We routinely would worry about riling the world in order to put troops in harm’s way to protect nations that were privately relieved and publicly hostile. Those voices that urged that it was wiser for America — given the nature of man — to be a little unpredictable, perhaps even volatile at times, and, like the Greeks of old, to punish enemies and help friends, were caricatured as Rambos and simpletons who did not understand the complexities of diplomacy, a supposedly higher art than the rules of the factory, farm, or neighborhood corner.
Unfortunately, the world soon caught on to us predictable and unimaginative Americans and mastered this strange game far better than we ever did.
He then details how both enemies and erstwhile allies have taken advantage of our reluctance to be perceived as a superpowered bully.
Hanson believes that the Bush team has changed this, presumably forever:
Unfortunately, two strange events transpired that should not have, undoing all the old rules. On September 11, 2001, 3,000 Americans were murdered en masse at a time of peace — in our planes, in our most iconic buildings, and at the center of American military power. And worse still for terrorists, faux-allies, and triangulators, our president was a Texan inexperienced with the game’s nuances — not a liberal Democrat who wanted to be liked abroad or a seasoned Republican congressional alumnus who wanted to preserve the old rules. Stranger still, President Bush surrounded himself with a different kind of person — the kind who, in a crisis, offers one reason why we should act, rather than 1,000 excuses why we should not.
And so, all bets are off. Bases, alliances, institutions, friendships, immigration policy, easily duped Americans — nothing can be taken for granted anymore.

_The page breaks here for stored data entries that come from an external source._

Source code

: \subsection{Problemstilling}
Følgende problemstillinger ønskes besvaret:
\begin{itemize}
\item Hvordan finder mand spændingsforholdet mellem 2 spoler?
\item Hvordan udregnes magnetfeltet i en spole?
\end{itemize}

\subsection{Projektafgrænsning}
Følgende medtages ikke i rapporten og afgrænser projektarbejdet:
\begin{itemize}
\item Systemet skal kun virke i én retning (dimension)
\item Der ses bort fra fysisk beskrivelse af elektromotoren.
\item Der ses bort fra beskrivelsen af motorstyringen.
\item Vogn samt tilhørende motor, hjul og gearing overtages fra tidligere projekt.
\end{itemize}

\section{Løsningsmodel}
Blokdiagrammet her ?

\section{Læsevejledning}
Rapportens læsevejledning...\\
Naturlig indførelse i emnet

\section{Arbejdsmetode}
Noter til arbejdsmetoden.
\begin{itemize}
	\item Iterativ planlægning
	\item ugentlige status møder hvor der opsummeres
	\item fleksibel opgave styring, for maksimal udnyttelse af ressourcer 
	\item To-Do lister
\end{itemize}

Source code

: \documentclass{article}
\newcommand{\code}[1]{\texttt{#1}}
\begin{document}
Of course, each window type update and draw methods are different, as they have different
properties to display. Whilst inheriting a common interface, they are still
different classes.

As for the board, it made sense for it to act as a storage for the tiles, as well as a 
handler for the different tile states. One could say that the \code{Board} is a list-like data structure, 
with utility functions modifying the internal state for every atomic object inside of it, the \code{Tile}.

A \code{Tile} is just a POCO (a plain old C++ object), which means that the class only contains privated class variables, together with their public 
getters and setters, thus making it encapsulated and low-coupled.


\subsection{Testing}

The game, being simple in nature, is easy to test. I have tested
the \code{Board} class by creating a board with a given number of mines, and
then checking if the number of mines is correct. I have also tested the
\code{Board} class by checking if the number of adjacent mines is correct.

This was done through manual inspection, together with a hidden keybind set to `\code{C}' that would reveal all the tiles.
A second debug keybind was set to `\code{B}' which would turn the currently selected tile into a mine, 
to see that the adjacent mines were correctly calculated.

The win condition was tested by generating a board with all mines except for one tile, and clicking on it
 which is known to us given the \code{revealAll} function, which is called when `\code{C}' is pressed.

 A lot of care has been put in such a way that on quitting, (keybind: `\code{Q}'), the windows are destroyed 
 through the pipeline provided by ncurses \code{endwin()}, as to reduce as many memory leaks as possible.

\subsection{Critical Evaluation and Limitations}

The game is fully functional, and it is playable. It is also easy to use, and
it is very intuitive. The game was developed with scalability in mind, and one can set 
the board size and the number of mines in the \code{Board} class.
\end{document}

The board has been abruptly wiped clean. The game’s up.
While I find the historical analysis to be interesting, I’m not sold on Hanson’s predictions. For one thing, bureaucracies are famously resistant to change. The State Department regulars hold the short-timers that staff any Administration in contempt; this is much more true when the Republicans are in charge. (See this post for an example.) Furthermore, I’m not sure that the Bush Administration has really changed things that much. The president allowed Colin Powell and company hijack the Iraq War process, sending us hat in hand to the United Nations only to both embarrass us and embroil us in the WMD inspections regime controversy.